Work to complete → Pull every line from the records that has the word "columns" in it.

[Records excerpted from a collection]
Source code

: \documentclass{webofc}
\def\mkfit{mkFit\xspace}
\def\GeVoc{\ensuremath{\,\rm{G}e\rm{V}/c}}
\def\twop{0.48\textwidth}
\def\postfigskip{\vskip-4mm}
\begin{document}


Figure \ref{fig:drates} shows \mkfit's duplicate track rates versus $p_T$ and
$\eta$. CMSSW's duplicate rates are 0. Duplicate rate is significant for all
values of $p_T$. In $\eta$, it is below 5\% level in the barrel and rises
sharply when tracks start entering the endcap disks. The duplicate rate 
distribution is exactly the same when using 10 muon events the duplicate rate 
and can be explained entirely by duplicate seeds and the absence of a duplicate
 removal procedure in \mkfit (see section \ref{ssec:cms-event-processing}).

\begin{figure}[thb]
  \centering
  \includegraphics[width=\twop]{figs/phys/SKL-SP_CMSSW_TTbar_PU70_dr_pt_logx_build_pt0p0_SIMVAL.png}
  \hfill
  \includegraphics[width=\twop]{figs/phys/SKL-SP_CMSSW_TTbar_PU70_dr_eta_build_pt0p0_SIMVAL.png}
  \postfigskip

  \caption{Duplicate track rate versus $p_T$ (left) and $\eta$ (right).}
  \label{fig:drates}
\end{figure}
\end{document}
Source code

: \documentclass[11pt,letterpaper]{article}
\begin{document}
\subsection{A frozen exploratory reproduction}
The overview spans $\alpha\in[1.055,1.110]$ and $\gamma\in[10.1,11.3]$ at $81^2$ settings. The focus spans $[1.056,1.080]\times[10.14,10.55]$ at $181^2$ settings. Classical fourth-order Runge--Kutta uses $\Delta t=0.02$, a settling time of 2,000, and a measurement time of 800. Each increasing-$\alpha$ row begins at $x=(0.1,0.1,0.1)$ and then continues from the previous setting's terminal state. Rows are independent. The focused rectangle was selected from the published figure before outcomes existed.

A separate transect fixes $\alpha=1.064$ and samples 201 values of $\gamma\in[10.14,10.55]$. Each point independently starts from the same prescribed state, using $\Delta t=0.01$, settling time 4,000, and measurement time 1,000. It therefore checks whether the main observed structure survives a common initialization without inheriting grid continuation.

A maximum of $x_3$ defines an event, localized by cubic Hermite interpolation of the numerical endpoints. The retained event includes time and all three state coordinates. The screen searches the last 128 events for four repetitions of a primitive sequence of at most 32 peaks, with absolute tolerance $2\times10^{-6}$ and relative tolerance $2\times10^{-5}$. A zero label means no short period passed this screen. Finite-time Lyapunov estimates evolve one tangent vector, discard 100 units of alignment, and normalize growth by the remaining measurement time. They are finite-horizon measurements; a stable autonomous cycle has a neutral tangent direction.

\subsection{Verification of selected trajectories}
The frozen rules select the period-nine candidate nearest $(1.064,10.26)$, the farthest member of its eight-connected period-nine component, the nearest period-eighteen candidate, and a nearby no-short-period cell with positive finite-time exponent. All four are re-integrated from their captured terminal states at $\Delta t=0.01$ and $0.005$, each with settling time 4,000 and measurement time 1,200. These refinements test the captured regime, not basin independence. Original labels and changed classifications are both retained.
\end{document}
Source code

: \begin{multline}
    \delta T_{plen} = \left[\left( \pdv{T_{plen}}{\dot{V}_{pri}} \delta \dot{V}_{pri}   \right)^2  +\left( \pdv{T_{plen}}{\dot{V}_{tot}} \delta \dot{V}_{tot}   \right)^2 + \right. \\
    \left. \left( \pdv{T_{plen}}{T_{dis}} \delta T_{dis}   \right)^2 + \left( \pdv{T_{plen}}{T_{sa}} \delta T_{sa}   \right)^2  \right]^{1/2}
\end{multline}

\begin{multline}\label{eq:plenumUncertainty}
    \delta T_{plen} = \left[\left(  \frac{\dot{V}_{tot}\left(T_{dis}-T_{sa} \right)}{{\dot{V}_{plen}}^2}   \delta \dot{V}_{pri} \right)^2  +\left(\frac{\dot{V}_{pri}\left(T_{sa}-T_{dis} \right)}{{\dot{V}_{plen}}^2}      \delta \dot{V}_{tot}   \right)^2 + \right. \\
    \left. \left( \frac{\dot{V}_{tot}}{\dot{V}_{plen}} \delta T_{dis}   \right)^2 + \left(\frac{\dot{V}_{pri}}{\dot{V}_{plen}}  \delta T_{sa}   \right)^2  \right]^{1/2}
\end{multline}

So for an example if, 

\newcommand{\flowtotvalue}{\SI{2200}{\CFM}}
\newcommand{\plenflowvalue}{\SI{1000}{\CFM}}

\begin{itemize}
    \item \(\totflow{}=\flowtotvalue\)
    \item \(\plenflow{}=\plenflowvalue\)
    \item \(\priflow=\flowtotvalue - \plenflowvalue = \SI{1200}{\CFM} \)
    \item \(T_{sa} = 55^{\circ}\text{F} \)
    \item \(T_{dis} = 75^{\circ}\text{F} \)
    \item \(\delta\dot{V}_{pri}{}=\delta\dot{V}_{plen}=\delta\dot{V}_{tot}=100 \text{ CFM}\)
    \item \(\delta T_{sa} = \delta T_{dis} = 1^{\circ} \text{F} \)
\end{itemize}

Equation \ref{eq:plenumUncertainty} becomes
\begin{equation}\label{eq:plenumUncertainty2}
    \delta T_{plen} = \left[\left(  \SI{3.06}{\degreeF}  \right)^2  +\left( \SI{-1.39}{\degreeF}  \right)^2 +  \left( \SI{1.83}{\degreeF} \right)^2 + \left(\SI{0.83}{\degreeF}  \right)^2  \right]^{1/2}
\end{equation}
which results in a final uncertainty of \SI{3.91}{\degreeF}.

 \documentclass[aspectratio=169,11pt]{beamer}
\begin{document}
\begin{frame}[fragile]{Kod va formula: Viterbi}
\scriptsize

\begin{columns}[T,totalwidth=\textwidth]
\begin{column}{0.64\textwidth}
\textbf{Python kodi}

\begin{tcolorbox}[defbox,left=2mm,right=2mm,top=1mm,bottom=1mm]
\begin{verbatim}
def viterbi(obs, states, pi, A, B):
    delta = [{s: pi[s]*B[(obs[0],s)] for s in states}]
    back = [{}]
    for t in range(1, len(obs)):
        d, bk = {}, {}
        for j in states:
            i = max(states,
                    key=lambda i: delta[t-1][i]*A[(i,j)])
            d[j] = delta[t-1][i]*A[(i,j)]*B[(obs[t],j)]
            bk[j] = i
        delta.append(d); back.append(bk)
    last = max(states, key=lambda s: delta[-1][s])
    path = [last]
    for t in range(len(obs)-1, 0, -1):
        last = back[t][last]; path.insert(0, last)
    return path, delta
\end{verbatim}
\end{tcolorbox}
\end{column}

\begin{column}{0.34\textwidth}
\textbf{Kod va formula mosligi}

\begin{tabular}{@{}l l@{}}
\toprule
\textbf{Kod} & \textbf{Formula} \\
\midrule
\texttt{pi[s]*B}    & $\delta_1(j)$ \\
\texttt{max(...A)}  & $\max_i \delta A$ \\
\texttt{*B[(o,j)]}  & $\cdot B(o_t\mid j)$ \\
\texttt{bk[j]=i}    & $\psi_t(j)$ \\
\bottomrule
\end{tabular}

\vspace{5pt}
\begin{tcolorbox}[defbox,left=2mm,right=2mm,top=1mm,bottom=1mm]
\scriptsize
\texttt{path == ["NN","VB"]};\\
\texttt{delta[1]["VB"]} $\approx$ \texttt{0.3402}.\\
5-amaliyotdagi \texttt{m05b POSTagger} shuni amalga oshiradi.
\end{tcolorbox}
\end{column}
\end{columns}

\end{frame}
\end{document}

Task solution →
\begin{columns}[T,totalwidth=\textwidth]
\end{columns}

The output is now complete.